Asianometry delivers a masterclass in urban pathology by tracing how Mexico City’s existential crisis—sinking up to 50 centimeters yearly—wasn’t fate but a cascade of human choices. The most chilling revelation? That 30,000 people drowned in a single 1629 flood because colonial engineers ignored indigenous flood infrastructure, setting a pattern of hubris that still cracks streets today. For leaders reshaping climate-vulnerable megacities, this isn’t history—it’s a blueprint of avoidable collapse.
The Basin’s Fatal Flaw
Asianometry roots the crisis in geology with surgical precision: "Simply speaking, it’s a big natural bowl up in the sky." The author explains how volcanic activity 600,000 years ago—detailed in the Sierra Chichinautzin deep dive—dammed the valley, creating five lakes where water could only escape through evaporation. This made Lake Texcoco increasingly saline, forcing the Aztecs to engineer solutions like aqueducts and the Nezahualcoyotl dike, built by the famed tlatoani in the 1440s. Asianometry’s strength here is connecting environmental constraints to cultural innovation: "The city was notable for its extensive water engineering... floods were often devastating." Yet the analysis wisely avoids romanticizing—this was survival, not sustainability.

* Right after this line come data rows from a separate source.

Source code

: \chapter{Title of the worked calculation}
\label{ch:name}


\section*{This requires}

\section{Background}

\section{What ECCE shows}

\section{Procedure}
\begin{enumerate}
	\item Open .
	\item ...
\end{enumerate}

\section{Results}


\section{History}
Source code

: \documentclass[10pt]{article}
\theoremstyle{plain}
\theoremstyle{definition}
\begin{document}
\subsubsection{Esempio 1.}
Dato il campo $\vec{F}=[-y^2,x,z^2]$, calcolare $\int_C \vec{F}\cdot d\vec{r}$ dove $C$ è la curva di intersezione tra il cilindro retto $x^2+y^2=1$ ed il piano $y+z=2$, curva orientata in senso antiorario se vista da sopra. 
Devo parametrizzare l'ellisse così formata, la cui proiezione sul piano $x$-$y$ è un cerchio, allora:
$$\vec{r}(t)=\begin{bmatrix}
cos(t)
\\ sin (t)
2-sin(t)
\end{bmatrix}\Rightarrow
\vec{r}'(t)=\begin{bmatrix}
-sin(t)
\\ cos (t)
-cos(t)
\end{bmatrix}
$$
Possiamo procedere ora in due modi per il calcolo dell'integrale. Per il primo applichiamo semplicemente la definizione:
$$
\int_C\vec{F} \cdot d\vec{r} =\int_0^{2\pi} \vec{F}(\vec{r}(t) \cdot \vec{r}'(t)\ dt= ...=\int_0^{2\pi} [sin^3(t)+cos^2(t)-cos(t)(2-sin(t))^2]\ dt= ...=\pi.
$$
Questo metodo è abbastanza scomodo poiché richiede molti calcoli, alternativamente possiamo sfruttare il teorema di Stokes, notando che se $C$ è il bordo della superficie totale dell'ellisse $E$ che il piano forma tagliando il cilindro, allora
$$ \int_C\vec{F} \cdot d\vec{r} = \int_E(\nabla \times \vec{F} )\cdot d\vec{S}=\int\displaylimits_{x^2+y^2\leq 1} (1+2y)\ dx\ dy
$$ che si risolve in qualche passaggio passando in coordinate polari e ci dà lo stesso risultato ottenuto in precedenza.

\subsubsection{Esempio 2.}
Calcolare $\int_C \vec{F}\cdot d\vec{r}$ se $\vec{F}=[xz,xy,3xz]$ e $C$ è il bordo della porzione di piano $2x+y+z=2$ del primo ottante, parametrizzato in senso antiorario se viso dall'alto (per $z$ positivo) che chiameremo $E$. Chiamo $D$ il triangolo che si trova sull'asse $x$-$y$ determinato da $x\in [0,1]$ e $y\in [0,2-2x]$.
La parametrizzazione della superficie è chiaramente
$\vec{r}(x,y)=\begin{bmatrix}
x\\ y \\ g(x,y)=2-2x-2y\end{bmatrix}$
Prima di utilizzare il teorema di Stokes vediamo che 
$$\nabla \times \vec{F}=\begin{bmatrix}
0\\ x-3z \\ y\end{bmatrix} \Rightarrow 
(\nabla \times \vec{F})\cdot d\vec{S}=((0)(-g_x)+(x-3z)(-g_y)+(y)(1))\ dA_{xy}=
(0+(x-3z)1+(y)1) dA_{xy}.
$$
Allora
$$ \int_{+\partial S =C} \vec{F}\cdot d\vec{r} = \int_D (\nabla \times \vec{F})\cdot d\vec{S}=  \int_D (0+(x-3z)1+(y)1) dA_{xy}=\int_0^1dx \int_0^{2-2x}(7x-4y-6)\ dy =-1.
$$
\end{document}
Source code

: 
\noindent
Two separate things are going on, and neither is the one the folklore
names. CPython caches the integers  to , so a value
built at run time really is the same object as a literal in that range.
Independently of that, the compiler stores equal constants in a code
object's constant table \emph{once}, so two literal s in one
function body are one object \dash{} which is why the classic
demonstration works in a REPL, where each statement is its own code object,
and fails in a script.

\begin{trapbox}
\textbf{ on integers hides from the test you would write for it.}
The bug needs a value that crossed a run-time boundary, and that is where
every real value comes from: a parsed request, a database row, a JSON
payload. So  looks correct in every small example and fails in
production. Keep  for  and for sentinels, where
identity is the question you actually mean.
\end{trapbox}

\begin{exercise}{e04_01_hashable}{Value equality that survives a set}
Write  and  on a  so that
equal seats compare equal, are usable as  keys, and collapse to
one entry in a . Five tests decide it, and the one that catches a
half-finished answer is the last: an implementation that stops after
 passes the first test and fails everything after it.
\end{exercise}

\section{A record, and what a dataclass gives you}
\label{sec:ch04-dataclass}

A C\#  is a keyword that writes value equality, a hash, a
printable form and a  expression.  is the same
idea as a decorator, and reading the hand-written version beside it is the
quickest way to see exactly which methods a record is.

Colonial Engineering as Self-Sabotage
The pivot to Spanish conquest reveals the article’s sharpest critique. Asianometry writes, "Cortez destroyed the Nezahualcoyotl dyke so his ships can pass," then details how colonizers dismantled flood infrastructure to build European-style streets. This wasn’t mere ignorance: "Cortez’s lieutenants urged him to move the city to higher ground... But Cortez insisted on staying for political, cultural, and institutional reasons." The author argues this decision weaponized geography against the city’s inhabitants—a point underscored by the 1629 flood where "gates to the cut were closed," drowning 30,000. Critics might note the piece underplays Indigenous resistance to drainage projects, but Asianometry’s focus on institutional arrogance lands powerfully.
For 300 years, authorities spent huge resources to drain the basin’s lakes—and succeeded so completely they now must import water.
The Thirst Trap
Asianometry’s most urgent section dissects the groundwater paradox. As the author puts it: "Removing the water surrounding those soil and clay grains will cause them to compress... up to 25 to 30% of their original volume." Paraphrasing the evidence, he shows how shallow wells drilled in 1847 escalated to industrial pumping by the 1930s, ignoring early subsidence warnings. This lands because it frames modern inequality through infrastructure: "Neighborhoods built on softer ground experience broken pipes... many worst affected tend to be less economically advanced." Yet the analysis overlooks how Mexico’s 1947 pump restrictions failed partly due to U.S. pressure during the Bracero program—a missed nuance in the migrant labor narrative.
Bottom Line
Asianometry’s strongest contribution is exposing how Mexico City’s sinking stems from repeated choices to prioritize political control over ecological reality—from Cortez to Diaz. Its vulnerability lies in under-scrutinizing modern engineering alternatives. Watch whether subsidence accelerates beyond repair as climate change intensifies droughts, making this historical case study terrifyingly current.